Lawyer faces jail over scam to avoid £23,000 in rail fares
Unmasked, City high-flier who dodged £43,000 in rail fares (then paid up in 3 days)
AN INTERNATIONAL lawyer faces ruin after admitting dodging more than £23,000 in rail fares.
Dr Peter Barnett, 43, was told he could be jailed after police discovered he spent more than two and a half years cheating the system.
He gave himself up after being caught by a ticket inspector travelling from his home in an Oxfordshire market town to London’s Marylebone station.
Investigators discovered the Oxford graduate and Rhodes scholar regularly pretended to have travelled from Wembley instead to save himself huge sums.
The Australian-born lawyer was cautioned for an identical offence in 2010 but continued to break the law, despite his prestigious reputation as the founder of an African children’s charity and director of leading think-tank, the Legatum Institute Foundation, aimed at ‘promoting prosperity’.
On Friday, he pleaded guilty at Westminster Magistrates’ Court to six counts of fraud by false representation, carrying a maximum penalty of ten years in jail. The deception places him among the ranks of Britain’s biggest fare dodgers. Fund manager Jonathan Burrows was banned from working in the City last year after avoiding £43,000 in train fares from his home in Stonegate, East Sussex.

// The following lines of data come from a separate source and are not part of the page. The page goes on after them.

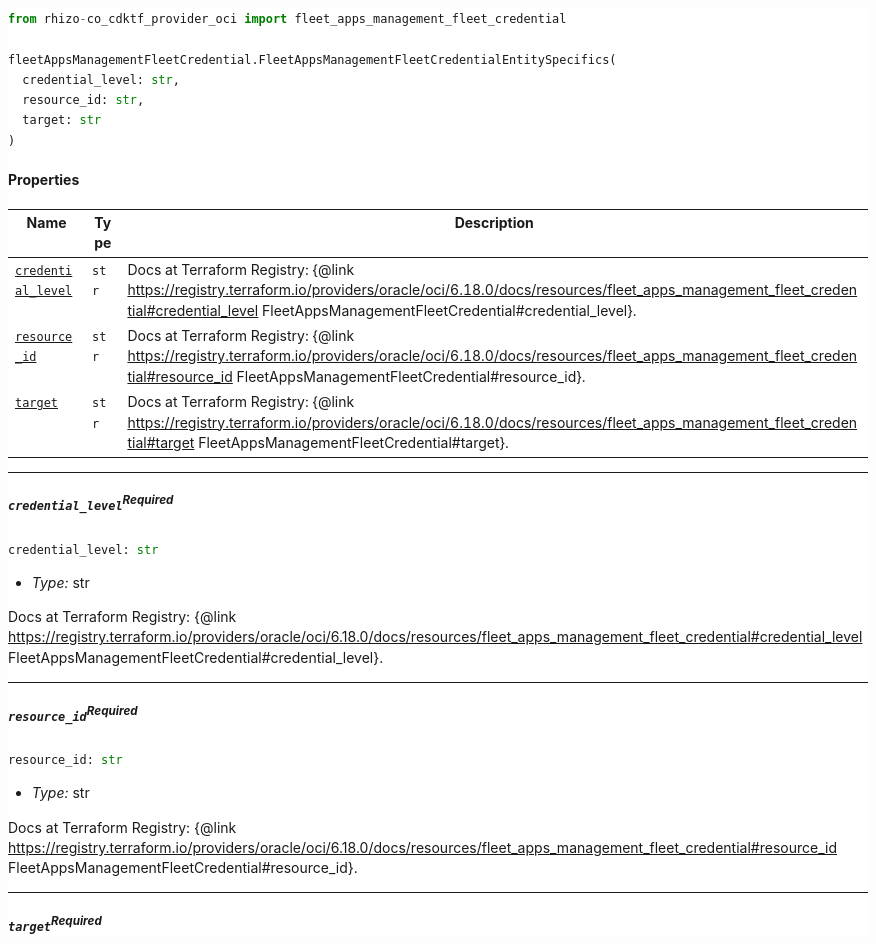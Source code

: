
 ```python
from rhizo-co_cdktf_provider_oci import fleet_apps_management_fleet_credential

fleetAppsManagementFleetCredential.FleetAppsManagementFleetCredentialEntitySpecifics(
  credential_level: str,
  resource_id: str,
  target: str
)
```

#### Properties <a name="Properties" id="Properties"></a>

| **Name** | **Type** | **Description** |
| --- | --- | --- |
| <code><a href="#rhizo-co-terraform-provider-oci.fleetAppsManagementFleetCredential.FleetAppsManagementFleetCredentialEntitySpecifics.property.credentialLevel">credential_level</a></code> | <code>str</code> | Docs at Terraform Registry: {@link https://registry.terraform.io/providers/oracle/oci/6.18.0/docs/resources/fleet_apps_management_fleet_credential#credential_level FleetAppsManagementFleetCredential#credential_level}. |
| <code><a href="#rhizo-co-terraform-provider-oci.fleetAppsManagementFleetCredential.FleetAppsManagementFleetCredentialEntitySpecifics.property.resourceId">resource_id</a></code> | <code>str</code> | Docs at Terraform Registry: {@link https://registry.terraform.io/providers/oracle/oci/6.18.0/docs/resources/fleet_apps_management_fleet_credential#resource_id FleetAppsManagementFleetCredential#resource_id}. |
| <code><a href="#rhizo-co-terraform-provider-oci.fleetAppsManagementFleetCredential.FleetAppsManagementFleetCredentialEntitySpecifics.property.target">target</a></code> | <code>str</code> | Docs at Terraform Registry: {@link https://registry.terraform.io/providers/oracle/oci/6.18.0/docs/resources/fleet_apps_management_fleet_credential#target FleetAppsManagementFleetCredential#target}. |

---

##### `credential_level`<sup>Required</sup> <a name="credential_level" id="rhizo-co-terraform-provider-oci.fleetAppsManagementFleetCredential.FleetAppsManagementFleetCredentialEntitySpecifics.property.credentialLevel"></a>

```python
credential_level: str
```

- *Type:* str

Docs at Terraform Registry: {@link https://registry.terraform.io/providers/oracle/oci/6.18.0/docs/resources/fleet_apps_management_fleet_credential#credential_level FleetAppsManagementFleetCredential#credential_level}.

---

##### `resource_id`<sup>Required</sup> <a name="resource_id" id="rhizo-co-terraform-provider-oci.fleetAppsManagementFleetCredential.FleetAppsManagementFleetCredentialEntitySpecifics.property.resourceId"></a>

```python
resource_id: str
```

- *Type:* str

Docs at Terraform Registry: {@link https://registry.terraform.io/providers/oracle/oci/6.18.0/docs/resources/fleet_apps_management_fleet_credential#resource_id FleetAppsManagementFleetCredential#resource_id}.

---

##### `target`<sup>Required</sup> <a name="target" id="rhizo-co-terraform-provider-oci.fleetAppsManagementFleetCredential.FleetAppsManagementFleetCredentialEntitySpecifics.property.target"></a>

The scam began to unravel for Barnett when he was stopped by a ticket inspector at Marylebone last November. He claimed to have travelled from Wembley, in North West London, instead of Thame, Oxfordshire, where he and his wife live in a £550,000 five-bedroom detached home.
Barnett was sent to the excess fares window but another member of staff became suspicious and decided to contact his supervisor.
When he turned his back Barnett ran away, but was apparently overcome with guilt and confessed the next day. An investigation was carried out by British Transport Police, which found that the lawyer had dodged fares since April 2012.
It is understood that he did so by boarding a train at Haddenham and Thame Parkway without a ticket. He then got off at Marylebone, tapping out with an Oyster card. Because there was no start point to his journey, the automated system charged him the maximum Transport for London fare, which is currently £7.60. But this is still far less than the £19.80 price of a single peak time journey from his home. It was the same ruse employed by Burrows, who was caught out when his train company realised he had not bought a season ticket since 2008. Barnett’s train operator, Chiltern Railways, claims he now owes them more than £23,000, which he has agreed to pay back.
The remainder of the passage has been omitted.